* **Exercise prompt**:
Go through the data line by line. Copy each one holding the string "additional".

Saved entries

--------------------------------

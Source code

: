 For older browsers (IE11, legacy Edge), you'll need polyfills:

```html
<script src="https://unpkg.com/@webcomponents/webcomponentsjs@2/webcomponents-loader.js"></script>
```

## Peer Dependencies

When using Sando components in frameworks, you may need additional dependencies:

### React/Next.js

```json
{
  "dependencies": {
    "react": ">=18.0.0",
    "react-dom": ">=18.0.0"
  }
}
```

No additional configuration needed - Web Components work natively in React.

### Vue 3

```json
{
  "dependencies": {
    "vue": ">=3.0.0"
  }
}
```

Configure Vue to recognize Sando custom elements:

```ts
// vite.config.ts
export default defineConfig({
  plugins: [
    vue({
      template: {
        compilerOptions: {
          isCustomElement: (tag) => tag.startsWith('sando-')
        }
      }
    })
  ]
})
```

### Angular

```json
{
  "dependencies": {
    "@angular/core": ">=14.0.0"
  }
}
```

--------------------------------

* **Answer to this exercise**:
When using Sando components in frameworks, you may need additional dependencies:
No additional configuration needed - Web Components work natively in React.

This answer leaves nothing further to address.